焦がれる吐息




「やっぱりスミ先輩だ!!スミせんぱぁあい」

「……尾崎、」


ぼよんぼよんGカップのお胸を惜しげもなく揺らしながら現れたのは、バイトの後輩、尾崎だった。

相変わらず甘ったるい香りが、ポワワンと鼻腔を挑発してくる。

色白小柄、ふっくらボディの尾崎。緩く巻かれたマロン色の毛先から、真紅色の爪先まで艶々と完璧に手入れしている彼女は私と180度異なる女子の中でも女子、ザ・女の子。

私がラベンダーやネイビーの落ち着いた下着を選ぶのに対して、尾崎は絶対的にピンクや白の可愛いらしいデザインを社販している。


「何この人集りって思ったらスミ先輩だったんですねえ〜!まさか芸能人?!なんかの撮影?!なんて思っちゃったじゃないですか〜」

「……尾崎は何してんの、ひとり?」

「急遽ヘルプに駆り出されたんですうっ!あ、いま小休憩なんですけど、ここのスタッフみんなギッスギスでえ〜」

マゼンタピンク色のぷっくりした唇を尖らせる尾崎は、よく見ればいつも休憩中に持ち歩いている花柄のミニバックを持っていた。

バイト先のランジェリーショップは全国展開していて彼方此方に店舗がある。まさに、今いるショッピングモールにも入っていて。私と尾崎が勤めている路面店の小さな店舗から、この大型店舗に誰かがヘルプに行くこともしばしばあった。

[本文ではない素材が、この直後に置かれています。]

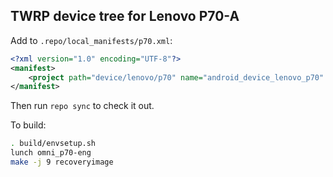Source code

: ## TWRP device tree for Lenovo P70-A

Add to `.repo/local_manifests/p70.xml`:

```xml
<?xml version="1.0" encoding="UTF-8"?>
<manifest>
	<project path="device/lenovo/p70" name="android_device_lenovo_p70" remote="TeamWin" revision="android-5.1" />
</manifest>
```

Then run `repo sync` to check it out.

To build:

```sh
. build/envsetup.sh
lunch omni_p70-eng
make -j 9 recoveryimage
```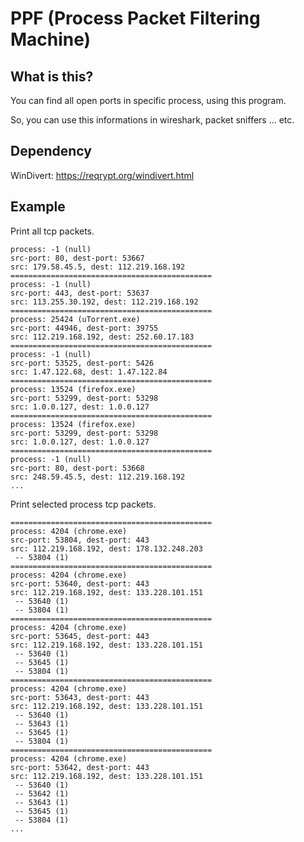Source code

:# PPF (Process Packet Filtering Machine)

## What is this?

You can find all open ports in specific process, using this program.

So, you can use this informations in wireshark, packet sniffers ... etc.

## Dependency

WinDivert: https://reqrypt.org/windivert.html

## Example

Print all tcp packets.

```
process: -1 (null)
src-port: 80, dest-port: 53667
src: 179.58.45.5, dest: 112.219.168.192
=============================================
process: -1 (null)
src-port: 443, dest-port: 53637
src: 113.255.30.192, dest: 112.219.168.192
=============================================
process: 25424 (uTorrent.exe)
src-port: 44946, dest-port: 39755
src: 112.219.168.192, dest: 252.60.17.183
=============================================
process: -1 (null)
src-port: 53525, dest-port: 5426
src: 1.47.122.68, dest: 1.47.122.84
=============================================
process: 13524 (firefox.exe)
src-port: 53299, dest-port: 53298
src: 1.0.0.127, dest: 1.0.0.127
=============================================
process: 13524 (firefox.exe)
src-port: 53299, dest-port: 53298
src: 1.0.0.127, dest: 1.0.0.127
=============================================
process: -1 (null)
src-port: 80, dest-port: 53668
src: 248.59.45.5, dest: 112.219.168.192
...
```

Print selected process tcp packets.

```
=============================================
process: 4204 (chrome.exe)
src-port: 53804, dest-port: 443
src: 112.219.168.192, dest: 178.132.248.203
 -- 53804 (1)
=============================================
process: 4204 (chrome.exe)
src-port: 53640, dest-port: 443
src: 112.219.168.192, dest: 133.228.101.151
 -- 53640 (1)
 -- 53804 (1)
=============================================
process: 4204 (chrome.exe)
src-port: 53645, dest-port: 443
src: 112.219.168.192, dest: 133.228.101.151
 -- 53640 (1)
 -- 53645 (1)
 -- 53804 (1)
=============================================
process: 4204 (chrome.exe)
src-port: 53643, dest-port: 443
src: 112.219.168.192, dest: 133.228.101.151
 -- 53640 (1)
 -- 53643 (1)
 -- 53645 (1)
 -- 53804 (1)
=============================================
process: 4204 (chrome.exe)
src-port: 53642, dest-port: 443
src: 112.219.168.192, dest: 133.228.101.151
 -- 53640 (1)
 -- 53642 (1)
 -- 53643 (1)
 -- 53645 (1)
 -- 53804 (1)
...
```
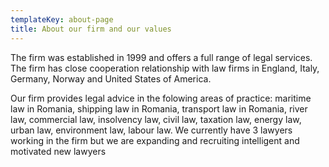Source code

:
 ```yaml
---
templateKey: about-page
title: About our firm and our values
---
```

The firm was established in 1999 and offers a full range of legal services. The firm has close cooperation relationship with law firms in England, Italy, Germany, Norway and United States of America. 

Our firm provides legal advice in the folowing areas of practice: maritime law in Romania, shipping law in Romania, transport law in Romania, river law, commercial law, insolvency law, civil law, taxation law, energy law, urban law, environment law, labour law. We currently have 3 lawyers working in the firm but we are expanding and recruiting intelligent and motivated new lawyers
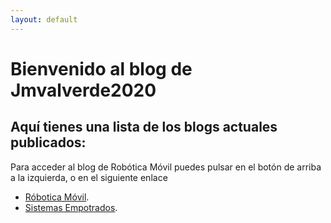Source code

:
 ```yaml
---
layout: default
---
```


# Bienvenido al blog de Jmvalverde2020

## Aquí tienes una lista de los blogs actuales publicados:

Para acceder al blog de Robótica Móvil puedes pulsar en el botón de arriba a la izquierda, o en el siguiente enlace
* [Róbotica Móvil](robotica_movil_blog).
* [Sistemas Empotrados](blog_empotrados).
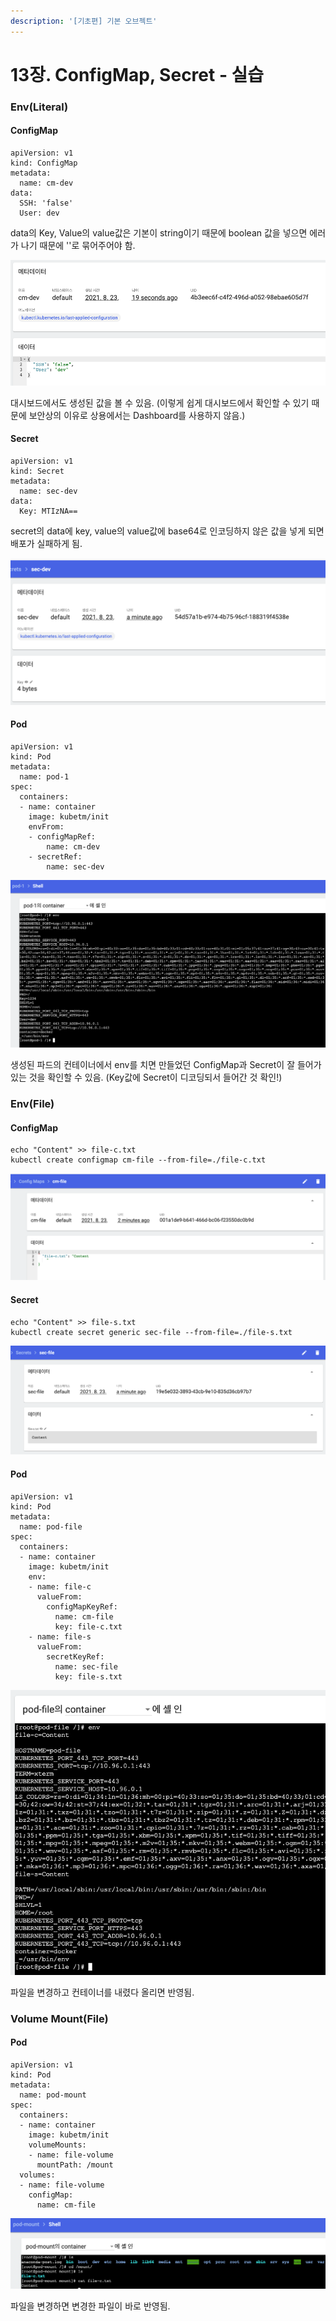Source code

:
 ```yaml
---
description: '[기초편] 기본 오브젝트'
---
```


# 13장. ConfigMap, Secret - 실습

### Env\(Literal\)

#### ConfigMap

```text
apiVersion: v1
kind: ConfigMap
metadata:
  name: cm-dev
data:
  SSH: 'false'
  User: dev
```

data의 Key, Value의 value값은 기본이 string이기 때문에 boolean 값을 넣으면 에러가 나기 때문에 ''로 묶어주어야 함.

![](../.gitbook/assets/2021-08-23-10.09.29.png)

대시보드에서도 생성된 값을 볼 수 있음. \(이렇게 쉽게 대시보드에서 확인할 수 있기 때문에 보안상의 이유로 상용에서는 Dashboard를 사용하지 않음.\)

#### Secret

```text
apiVersion: v1
kind: Secret
metadata:
  name: sec-dev
data:
  Key: MTIzNA==
```

secret의 data에 key, value의 value값에 base64로 인코딩하지 않은 값을 넣게 되면 배포가 실패하게 됨.

![](../.gitbook/assets/2021-08-23-10.10.27.png)

#### Pod

```text
apiVersion: v1
kind: Pod
metadata:
  name: pod-1
spec:
  containers:
  - name: container
    image: kubetm/init
    envFrom:
    - configMapRef:
        name: cm-dev
    - secretRef:
        name: sec-dev
```

![](../.gitbook/assets/2021-08-23-10.11.32.png)

생성된 파드의 컨테이너에서 env를 치면 만들었던 ConfigMap과 Secret이 잘 들어가 있는 것을 확인할 수 있음. \(Key값에 Secret이 디코딩되서 들어간 것 확인!\)

### Env\(File\)

#### ConfigMap

```text
echo "Content" >> file-c.txt
kubectl create configmap cm-file --from-file=./file-c.txt
```

![](../.gitbook/assets/2021-08-23-10.22.50.png)

#### Secret

```text
echo "Content" >> file-s.txt
kubectl create secret generic sec-file --from-file=./file-s.txt
```

![](../.gitbook/assets/2021-08-23-10.22.39.png)

#### Pod

```text
apiVersion: v1
kind: Pod
metadata:
  name: pod-file
spec:
  containers:
  - name: container
    image: kubetm/init
    env:
    - name: file-c
      valueFrom:
        configMapKeyRef:
          name: cm-file
          key: file-c.txt
    - name: file-s
      valueFrom:
        secretKeyRef:
          name: sec-file
          key: file-s.txt
```

![](../.gitbook/assets/2021-08-23-10.23.55.png)

파일을  변경하고 컨테이너를 내렸다 올리면 반영됨.

### Volume Mount\(File\)

#### Pod

```text
apiVersion: v1
kind: Pod
metadata:
  name: pod-mount
spec:
  containers:
  - name: container
    image: kubetm/init
    volumeMounts:
    - name: file-volume
      mountPath: /mount
  volumes:
  - name: file-volume
    configMap:
      name: cm-file
```

![](../.gitbook/assets/2021-08-23-10.27.55.png)

파일을 변경하면 변경한 파일이 바로 반영됨.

「あー」と適当に返事をすれば、「そんな事より!」とすぐさま細い腕が巻き付いてくる。そして、ぐるん、と百瀬くんに背を向けるように引っ張られた。


「あちらは彼氏様ですかっ……?!」


興奮しながら、コソッと耳打ちされたそれに思わず口をへの字に曲げる。

彼女は生粋の面食い。バイト先に遊びにくるケンちゃんと、よく二人でイケメンの話でキャッキャっと仲良く盛り上がっているのだ。


「違うから」

「またまた〜あんなにスーパーイケメンな彼氏がいるなら教えてくださいよ〜だから頑なに合コンも断ってたんですね〜まったくう!」

「違うってば」

「はいはい、スミ先輩、恋愛の話になるとすぐ照れるんだからあ〜もうかんわいい〜このこの〜」

「照れてない、ほんと、」

「誤魔化さなくていいですよ〜ん!あ、それともこれは極秘なんですね!やっぱりモデルさん?!ケンちゃんの事務所関係のお方?!」


話を聞け、と言いたいところだけど百瀬くんの事を何と説明すればいいのか難しい。

ムギュムギュと胸の柔らかな感覚が分かるほどに密着、頬をツンツン突っついてくる尾崎は至極面倒臭くて。

一旦離そうとすれば、その前に彼女から離れる。覗き込まれたキラッキラ眩い瞳に、嫌な予感がした。